本発明は、制限酵素によるゲノムＤＮＡ切断反応後に標的ＤＮＡを適切に解析できる方法を提供する。より具体的には、本発明は、以下を含む、標的ＤＮＡの測定方法を提供する：（１）溶液中においてゲノムＤＮＡを制限酵素で切断して、（ａ）標的ＤＮＡからなる完全切断ＤＮＡ断片、（ｂ）標的ＤＮＡを含む不完全切断ＤＮＡ断片、及び（ｃ）標的ＤＮＡを含まないＤＮＡ断片を含有する混合液を得ること；（２）（ｂ）のＤＮＡ断片を前記混合液から除去して、（ａ）のＤＮＡ断片、及び（ｃ）のＤＮＡ断片を含有する溶液を得ること；並びに（３）前記（２）で得られた溶液において標的ＤＮＡを解析すること。

Description

標的ＤＮＡの測定方法

　本発明は、標的ＤＮＡの測定方法に関する。

　標的核酸の解析前に、標的核酸の純度又は濃度がしばしば高められている。例えば、特許文献１は、標的核酸及び非標的核酸を含有する混合液から非標的核酸を除去することを開示している。特許文献２は、標的核酸及び非標的核酸を含有する混合液から標的核酸を単離又は精製することを開示している。

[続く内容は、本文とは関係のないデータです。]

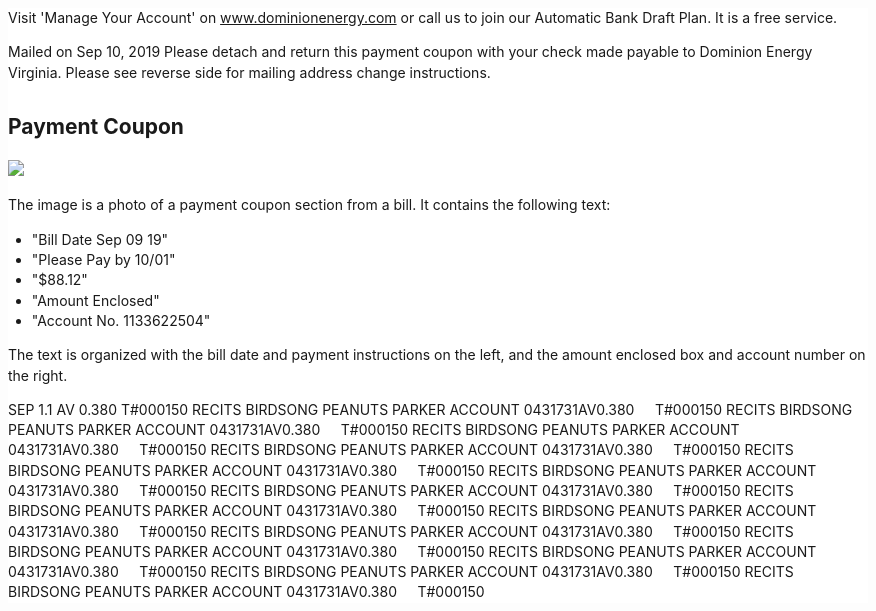 Visit 'Manage Your Account' on www.dominionenergy.com or call us to join our Automatic Bank Draft Plan. It is a free service.

Mailed on Sep 10, 2019
Please detach and return this payment coupon with your check made payable to Dominion Energy Virginia. Please see reverse side for mailing address change instructions.

## Payment Coupon

![](images/img-2.jpeg)

The image is a photo of a payment coupon section from a bill. It contains the following text:

- "Bill Date Sep 09 19"
- "Please Pay by 10/01"
- "$88.12"
- "Amount Enclosed"
- "Account No. 1133622504"

The text is organized with the bill date and payment instructions on the left, and the amount enclosed box and account number on the right.

SEP 1.1 AV 0.380 T\#000150
RECITS BIRDSONG PEANUTS
PARKER ACCOUNT
$0431731 \mathrm{AV} 0.380 \quad$ T\#000150
RECITS BIRDSONG PEANUTS
PARKER ACCOUNT
$0431731 \mathrm{AV} 0.380 \quad$ T\#000150
RECITS BIRDSONG PEANUTS
PARKER ACCOUNT
$0431731 \mathrm{AV} 0.380 \quad$ T\#000150
RECITS BIRDSONG PEANUTS
PARKER ACCOUNT
$0431731 \mathrm{AV} 0.380 \quad$ T\#000150
RECITS BIRDSONG PEANUTS
PARKER ACCOUNT
$0431731 \mathrm{AV} 0.380 \quad$ T\#000150
RECITS BIRDSONG PEANUTS
PARKER ACCOUNT
$0431731 \mathrm{AV} 0.380 \quad$ T\#000150
RECITS BIRDSONG PEANUTS
PARKER ACCOUNT
$0431731 \mathrm{AV} 0.380 \quad$ T\#000150
RECITS BIRDSONG PEANUTS
PARKER ACCOUNT
$0431731 \mathrm{AV} 0.380 \quad$ T\#000150
RECITS BIRDSONG PEANUTS
PARKER ACCOUNT
$0431731 \mathrm{AV} 0.380 \quad$ T\#000150
RECITS BIRDSONG PEANUTS
PARKER ACCOUNT
$0431731 \mathrm{AV} 0.380 \quad$ T\#000150
RECITS BIRDSONG PEANUTS
PARKER ACCOUNT
$0431731 \mathrm{AV} 0.380 \quad$ T\#000150
RECITS BIRDSONG PEANUTS
PARKER ACCOUNT
$0431731 \mathrm{AV} 0.380 \quad$ T\#000150
RECITS BIRDSONG PEANUTS
PARKER ACCOUNT
$0431731 \mathrm{AV} 0.380 \quad$ T\#000150
RECITS BIRDSONG PEANUTS
PARKER ACCOUNT
$0431731 \mathrm{AV} 0.380 \quad$ T\#000150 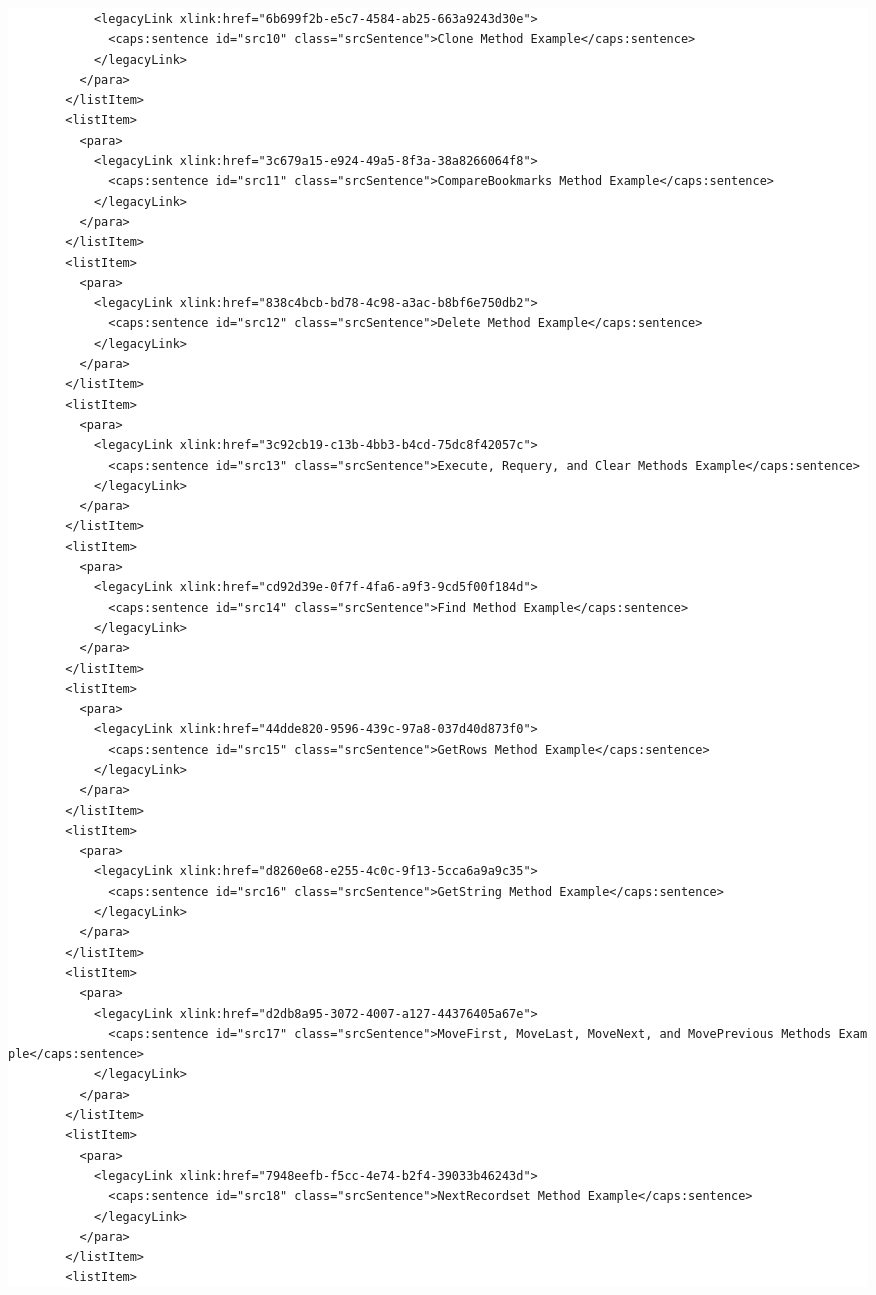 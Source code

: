                 <legacyLink xlink:href="6b699f2b-e5c7-4584-ab25-663a9243d30e">
                  <caps:sentence id="src10" class="srcSentence">Clone Method Example</caps:sentence>
                </legacyLink>
              </para>
            </listItem>
            <listItem>
              <para>
                <legacyLink xlink:href="3c679a15-e924-49a5-8f3a-38a8266064f8">
                  <caps:sentence id="src11" class="srcSentence">CompareBookmarks Method Example</caps:sentence>
                </legacyLink>
              </para>
            </listItem>
            <listItem>
              <para>
                <legacyLink xlink:href="838c4bcb-bd78-4c98-a3ac-b8bf6e750db2">
                  <caps:sentence id="src12" class="srcSentence">Delete Method Example</caps:sentence>
                </legacyLink>
              </para>
            </listItem>
            <listItem>
              <para>
                <legacyLink xlink:href="3c92cb19-c13b-4bb3-b4cd-75dc8f42057c">
                  <caps:sentence id="src13" class="srcSentence">Execute, Requery, and Clear Methods Example</caps:sentence>
                </legacyLink>
              </para>
            </listItem>
            <listItem>
              <para>
                <legacyLink xlink:href="cd92d39e-0f7f-4fa6-a9f3-9cd5f00f184d">
                  <caps:sentence id="src14" class="srcSentence">Find Method Example</caps:sentence>
                </legacyLink>
              </para>
            </listItem>
            <listItem>
              <para>
                <legacyLink xlink:href="44dde820-9596-439c-97a8-037d40d873f0">
                  <caps:sentence id="src15" class="srcSentence">GetRows Method Example</caps:sentence>
                </legacyLink>
              </para>
            </listItem>
            <listItem>
              <para>
                <legacyLink xlink:href="d8260e68-e255-4c0c-9f13-5cca6a9a9c35">
                  <caps:sentence id="src16" class="srcSentence">GetString Method Example</caps:sentence>
                </legacyLink>
              </para>
            </listItem>
            <listItem>
              <para>
                <legacyLink xlink:href="d2db8a95-3072-4007-a127-44376405a67e">
                  <caps:sentence id="src17" class="srcSentence">MoveFirst, MoveLast, MoveNext, and MovePrevious Methods Example</caps:sentence>
                </legacyLink>
              </para>
            </listItem>
            <listItem>
              <para>
                <legacyLink xlink:href="7948eefb-f5cc-4e74-b2f4-39033b46243d">
                  <caps:sentence id="src18" class="srcSentence">NextRecordset Method Example</caps:sentence>
                </legacyLink>
              </para>
            </listItem>
            <listItem> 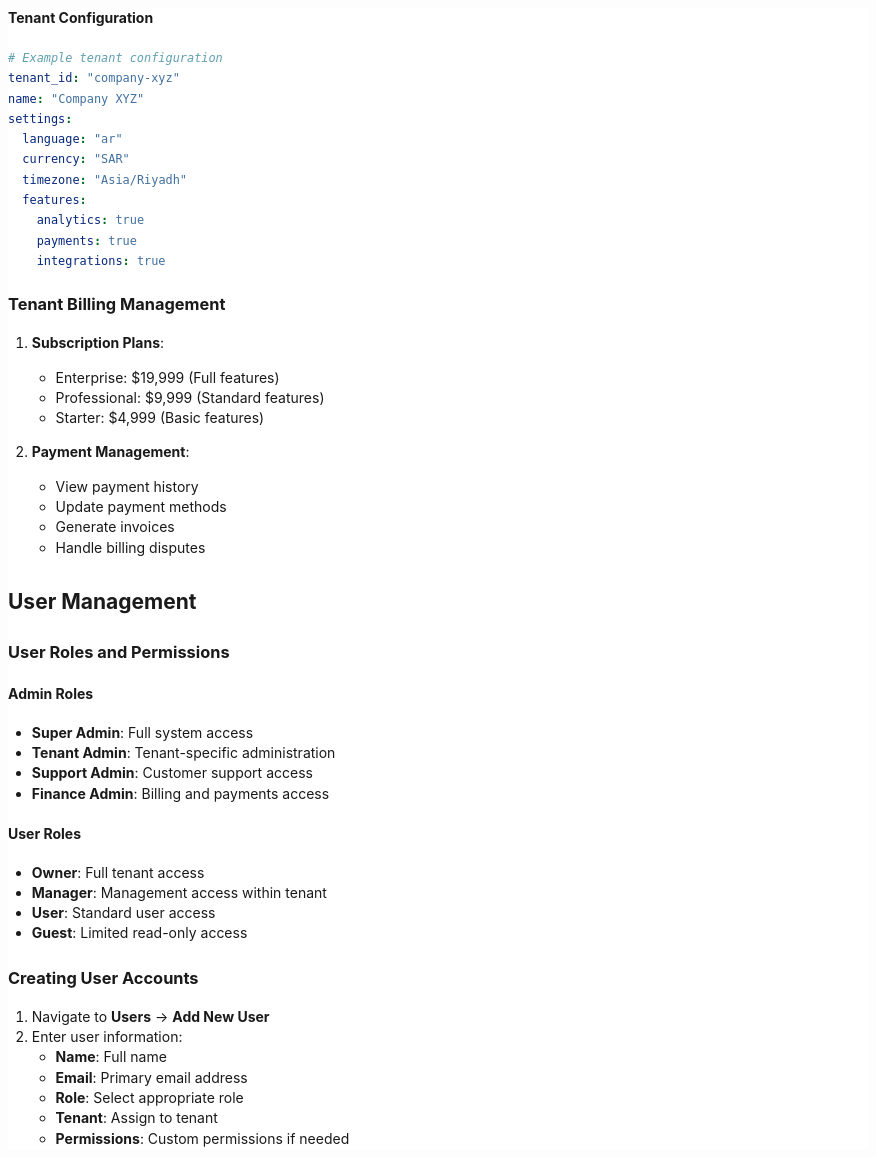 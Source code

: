 #### Tenant Configuration
```yaml
# Example tenant configuration
tenant_id: "company-xyz"
name: "Company XYZ"
settings:
  language: "ar"
  currency: "SAR"
  timezone: "Asia/Riyadh"
  features:
    analytics: true
    payments: true
    integrations: true
```

### Tenant Billing Management

1. **Subscription Plans**:
   - Enterprise: $19,999 (Full features)
   - Professional: $9,999 (Standard features)
   - Starter: $4,999 (Basic features)

2. **Payment Management**:
   - View payment history
   - Update payment methods
   - Generate invoices
   - Handle billing disputes

## User Management

### User Roles and Permissions

#### Admin Roles
- **Super Admin**: Full system access
- **Tenant Admin**: Tenant-specific administration
- **Support Admin**: Customer support access
- **Finance Admin**: Billing and payments access

#### User Roles
- **Owner**: Full tenant access
- **Manager**: Management access within tenant
- **User**: Standard user access
- **Guest**: Limited read-only access

### Creating User Accounts

1. Navigate to **Users** → **Add New User**
2. Enter user information:
   - **Name**: Full name
   - **Email**: Primary email address
   - **Role**: Select appropriate role
   - **Tenant**: Assign to tenant
   - **Permissions**: Custom permissions if needed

国際公開第２０１０／０９１８７０号国際公開第２００６／１２１８８８号

　本発明者らは、制限酵素によるゲノムＤＮＡ切断反応を要する標的ＤＮＡの解析において、ゲノムＤＮＡが完全に切断されていない場合、標的ＤＮＡを適切に解析できないおそれがあるという課題があることを見出した。
　例えば、制限酵素によるゲノムＤＮＡ切断反応後に標的ＤＮＡ中に存在する修飾核酸塩基を検出する場合、標的ＤＮＡ中に存在する修飾核酸塩基のみならず、ゲノムＤＮＡにおいて標的ＤＮＡの５’又は３’末端側にある１以上の未切断部位を介して標的ＤＮＡに連結する非標的ＤＮＡ中に存在する修飾核酸塩基もまた検出されるおそれがある。
　また、当該非標的ＤＮＡの少なくとも一部の領域が標的ＤＮＡと対合し得る場合、単一鎖内において非標的ＤＮＡが標的ＤＮＡと効率良く相補結合し得ることから、核酸プローブを用いた標的ＤＮＡの解析に支障をきたすおそれがある。

　すなわち、本発明の課題は、制限酵素によるゲノムＤＮＡ切断反応後に標的ＤＮＡを適切に解析できる方法を提供することである。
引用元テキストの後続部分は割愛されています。